L'opération a ciblé trois installations stratégiques : Natanz, centre d'enrichissement d'uranium déjà endommagé par l'aviation israélienne, Ispahan, où seraient stockées d'importantes quantités de matière fissile, et Fordo, l'installation la plus protégée, enfouie au pied d'une montagne.
"Tous les avions se trouvent à présent hors de l'espace aérien de l'Iran", a déclaré Donald Trump sur son réseau Truth Social, qualifiant l'attaque de "très réussie" avant même que l'évaluation complète des dégâts ne soit achevée. Le président américain a précisé qu'un "chargement complet de bombes" avait été destiné à Fordo, la cible la plus délicate.
Les moyens déployés témoignent de l'ampleur de l'opération : selon la presse américaine citée par Le Monde, une douzaine de bombes anti-bunker GBU-57 de 13,5 tonnes ont été utilisées, ainsi qu'une trentaine de missiles de croisière Tomahawk. Sean Hannity, présentateur sur Fox News et "propagandiste en chef de la Maison Blanche", a confirmé que six bombes pénétrantes avaient été larguées sur Fordo, déclarant que les ambitions nucléaires de l'Iran "sont officiellement mortes".
Paradoxalement, Trump a conclu son message par un appel à la paix : "Maintenant est le temps pour la paix !", "comme s'il pouvait imposer la fin du conflit au moment même où il provoquait une escalade majeure", observe Le Monde. Lors d'une allocution solennelle à la Maison Blanche, le président américain s'est félicité des résultats des frappes, affirmant avoir "complètement et totalement anéanti" les capacités d'enrichissement de l'Iran.

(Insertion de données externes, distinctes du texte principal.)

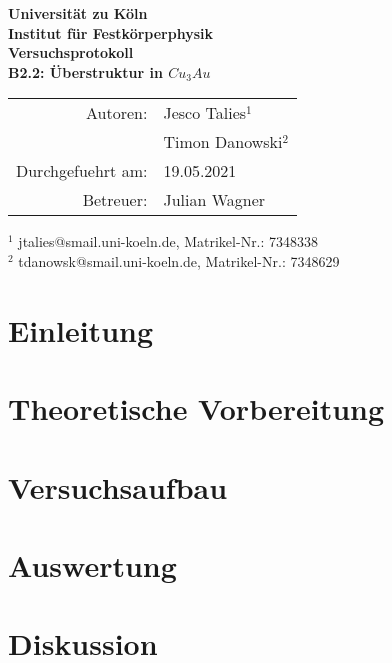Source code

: \documentclass{article}
\begin{document}
\thispagestyle{empty}
\vspace*{\fill}
\begin{center}
	\Huge
	\textbf{Universität zu Köln}\\
	\LARGE
	\textbf{Institut für Festkörperphysik}\\
	\vspace{2cm}
	\textbf{Versuchsprotokoll}\\
	\vspace{0.5cm}
	\large
	\textbf{B2.2: Überstruktur in $Cu_3Au$}\\
	\normalsize
	\vspace{2cm}
	\begin{tabular}{r l}
		Autoren: 	& Jesco Talies$^1$\\
					& Timon Danowski$^2$\\
		Durchgefuehrt am:	& 19.05.2021\\
		Betreuer:	& Julian Wagner
	\end{tabular}
\end{center}
\vfill\footnotesize
$^1$ jtalies@smail.uni-koeln.de, Matrikel-Nr.: 7348338\\
$^2$ tdanowsk@smail.uni-koeln.de, Matrikel-Nr.: 7348629
\normalsize

\newpage
\thispagestyle{empty}
\tableofcontents
\clearpage
\setcounter{page}{1}
\section{Einleitung}

   
\section{Theoretische Vorbereitung}


\section{Versuchsaufbau}


\section{Auswertung}
        
\section{Diskussion} 
\end{document}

Entouré de son vice-président JD Vance, du secrétaire d'État Marco Rubio et du secrétaire à la Défense Pete Hegseth, Trump a lancé un ultimatum au "premier sponsor étatique du terrorisme dans le monde" : ce sera la paix ou une "tragédie" pour l'Iran, invité à négocier les conditions de sa reddition. "De futures attaques seraient bien plus fortes et bien plus faciles", a-t-il menacé.
Une alliance renforcée avec Israël
Cette intervention scelle l'alliance entre Washington et Tel-Aviv. "Nous avons travaillé en équipe, comme peut-être aucune équipe n'avait travaillé auparavant", s'est félicité Trump en félicitant Benjamin Netanyahu, selon Le Monde. Cette coopération marque un tournant après les tensions des derniers mois, quand Trump avait tenté des négociations avec Téhéran via son envoyé spécial Steve Witkoff.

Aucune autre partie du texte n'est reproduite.